Loverro: Space Force Is Critical Regardless of Today’s Threats

Loverro: Space Force Is Critical Regardless of Today’s Threats

Former DOD space policy official Doug Loverro told the National Space Council’s Users’ Advisory Group today that it is essential to create a Space Force now in order to build a culture and identity within DOD to support the space mission.  He argued that the Space Force concept has become too tightly tied to today’s threat environment, but the need existed long before those threats emerged.  Indeed, many studies over the past two decades have recommended such an organization as outlined by Mark Berkowtiz who was involved in many of them.  He worries that implementation aspects of the proposal before Congress remain opaque and while the proposal has merit, it may not solve the problem.

Doug Loverro. Credit: Loverro’s LinkedIn page.

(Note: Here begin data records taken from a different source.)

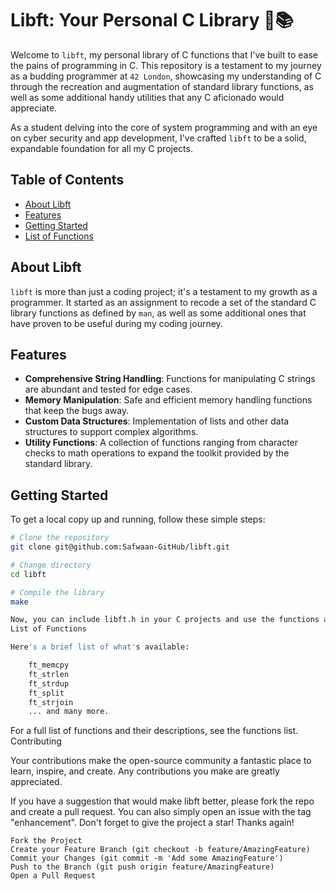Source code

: # Libft: Your Personal C Library 🔧📚

Welcome to `libft`, my personal library of C functions that I've built to ease the pains of programming in C. This repository is a testament to my journey as a budding programmer at `42 London`, showcasing my understanding of C through the recreation and augmentation of standard library functions, as well as some additional handy utilities that any C aficionado would appreciate.

As a student delving into the core of system programming and with an eye on cyber security and app development, I've crafted `libft` to be a solid, expandable foundation for all my C projects.

## Table of Contents
- [About Libft](#about-libft)
- [Features](#features)
- [Getting Started](#getting-started)
- [List of Functions](#list-of-functions)

## About Libft

`libft` is more than just a coding project; it's a testament to my growth as a programmer. It started as an assignment to recode a set of the standard C library functions as defined by `man`, as well as some additional ones that have proven to be useful during my coding journey.

## Features

- **Comprehensive String Handling**: Functions for manipulating C strings are abundant and tested for edge cases.
- **Memory Manipulation**: Safe and efficient memory handling functions that keep the bugs away.
- **Custom Data Structures**: Implementation of lists and other data structures to support complex algorithms.
- **Utility Functions**: A collection of functions ranging from character checks to math operations to expand the toolkit provided by the standard library.

## Getting Started

To get a local copy up and running, follow these simple steps:

```bash
# Clone the repository
git clone git@github.com:Safwaan-GitHub/libft.git

# Change directory
cd libft

# Compile the library
make

Now, you can include libft.h in your C projects and use the functions as you would with the standard C library.
List of Functions

Here's a brief list of what's available:

    ft_memcpy
    ft_strlen
    ft_strdup
    ft_split
    ft_strjoin
    ... and many more.
```
For a full list of functions and their descriptions, see the functions list.
Contributing

Your contributions make the open-source community a fantastic place to learn, inspire, and create. Any contributions you make are greatly appreciated.

If you have a suggestion that would make libft better, please fork the repo and create a pull request. You can also simply open an issue with the tag "enhancement". Don't forget to give the project a star! Thanks again!

    Fork the Project
    Create your Feature Branch (git checkout -b feature/AmazingFeature)
    Commit your Changes (git commit -m 'Add some AmazingFeature')
    Push to the Branch (git push origin feature/AmazingFeature)
    Open a Pull Request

Loverro was Deputy Assistant Secretary of Defense for Space Policy from 2013-2017 and had extensive experience in the national security space community before that.  He is now a consultant and one of the leading proponents for reorganizing DOD to better manage and execute space programs. He sees the fundamental issue as a need for a dedicated entity to “organize, train, and equip” space forces, which is what military services do.

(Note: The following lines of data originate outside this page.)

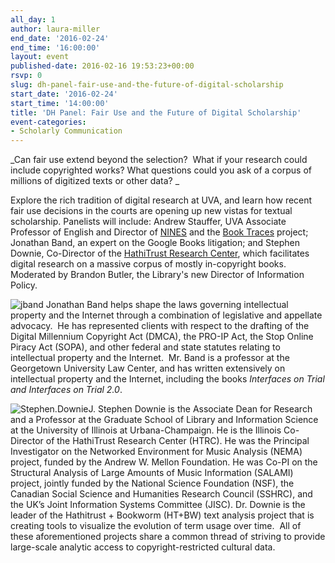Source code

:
 ```yaml
---
all_day: 1
author: laura-miller
end_date: '2016-02-24'
end_time: '16:00:00'
layout: event
published-date: 2016-02-16 19:53:23+00:00
rsvp: 0
slug: dh-panel-fair-use-and-the-future-of-digital-scholarship
start_date: '2016-02-24'
start_time: '14:00:00'
title: 'DH Panel: Fair Use and the Future of Digital Scholarship'
event-categories:
- Scholarly Communication
---
```


_Can fair use extend beyond the selection?  What if your research could include copyrighted works? What questions could you ask of a corpus of millions of digitized texts or other data? _

Explore the rich tradition of digital research at UVA, and learn how recent fair use decisions in the courts are opening up new vistas for textual scholarship. Panelists will include: Andrew Stauffer, UVA Associate Professor of English and Director of [NINES](http://www.nines.org/) and the [Book Traces](http://www.booktraces.org/) project; Jonathan Band, an expert on the Google Books litigation; and Stephen Downie, Co-Director of the [HathiTrust Research Center](https://sharc.hathitrust.org/), which facilitates digital research on a massive corpus of mostly in-copyright books. Moderated by Brandon Butler, the Library's new Director of Information Policy.

![jband](http://scholarslab.org/wp-content/uploads/2016/02/jband-e1455921059307.jpg) Jonathan Band helps shape the laws governing intellectual property and the Internet through a combination of legislative and appellate advocacy.  He has represented clients with respect to the drafting of the Digital Millennium Copyright Act (DMCA), the PRO-IP Act, the Stop Online Piracy Act (SOPA), and other federal and state statutes relating to intellectual property and the Internet.  Mr. Band is a professor at the Georgetown University Law Center, and has written extensively on intellectual property and the Internet, including the books _Interfaces on Trial _and_ Interfaces on Trial 2.0_.



![Stephen.Downie](http://scholarslab.org/wp-content/uploads/2016/02/Stephen.Downie-110x110.png)J. Stephen Downie is the Associate Dean for Research and a Professor at the Graduate School of Library and Information Science at the University of Illinois at Urbana-Champaign. He is the Illinois Co-Director of the HathiTrust Research Center (HTRC). He was the Principal Investigator on the Networked Environment for Music Analysis (NEMA) project, funded by the Andrew W. Mellon Foundation. He was Co-PI on the Structural Analysis of Large Amounts of Music Information (SALAMI) project, jointly funded by the National Science Foundation (NSF), the Canadian Social Science and Humanities Research Council (SSHRC), and the UK’s Joint Information Systems Committee (JISC). Dr. Downie is the leader of the Hathitrust + Bookworm (HT+BW) text analysis project that is creating tools to visualize the evolution of term usage over time.  All of these aforementioned projects share a common thread of striving to provide large-scale analytic access to copyright-restricted cultural data.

The debate over the need for a Space Force, or a Space Corps as it was called when the House included it in the FY2018 National Defense Authorization Act (NDAA), typically focuses on the growing threat to U.S. space systems posed by China and Russia as they develop antisatellite weapons. Loverro agrees that is important, but the crucial need is a career path for developing space professionals and an associated culture and identity.

The debate in the Administration and on Capitol Hill actually involves three elements– creating a Space Force as part of the Air Force; reestablishing a unified combatant command for space, U.S. Space Command (USSPACECOM); and creating a Space Development Agency (SDA) to more quickly develop and acquire new technologies.  Loverro thinks more effort needs to be made in effectively communicating why all three are needed.  His take is that Congress broadly supports USSPACECOM and is “non-plussed” about SDA, but confused as to why a Space Force also is needed.

“They haven’t … heard the rationale clearly why an organize, train and equip function makes sense, a Space Force makes sense….  We focus so much on the threat discussion that we forgot that the need for a space organization preexists the threat by a decade or more. The need for a space organization is so we can continue to do better in space regardless of the threat.  The threat makes this an urgent need, but doesn’t change the need.  The need has been there all along.  And by focusing on the threat, we fail to articulate the critical cultural, advocacy, identity,  doctrinal, career progression, cultural issues that underpin the need for Space Force.  I would like to see us emphasize those more, ignoring the threat, and then just explain why the threat makes it more urgent.”  — Doug Loverro

His bottom line is: “We need a Space Force and we need it now.”

Berkowitz is a Lockheed Martin Vice President, but was speaking today in his personal capacity. He said the Space Force proposal before Congress has merit, but cautioned it may not solve the problems it is designed to address.  “It does not appear the plan will necessarily reduce fragmentation, streamline decision-making, or clarify the lanes in the road” among the DOD entities involved in space activities. The SDA is “additive” to other organizations already developing new technologies such as the Rapid Capabilities Office, the Air Force Space and Missile Systems Center, the Missile Defense Agency, the National Reconnaissance Office and others.  “Misalignment” is another problem, but there is no optimal organizational structure.  What is needed is the right culture and people who can “overcome the wrong organizational design.”

“Implementation details are, of course, critical, and many aspects of the Department’s plans remain opaque or undetermined. Consequently it will be important to have metrics to evaluate the plan going forward to be able to measure if it is effectively reversing the erosion of our strategic advantages and readiness to address the threat or use of force in space.” — Mark Berkowitz

The Senate Armed Services Committee will hold a hearing on the Space Force on Thursday.  Acting Secretary of Defense Patrick Shanahan, Secretary of the Air Force Heather Wilson, Chairman of the Joint Chiefs of Staff Gen. Joseph Dunford, Jr., and Commander of U.S. Strategic Command Gen. John Hyten are the witnesses.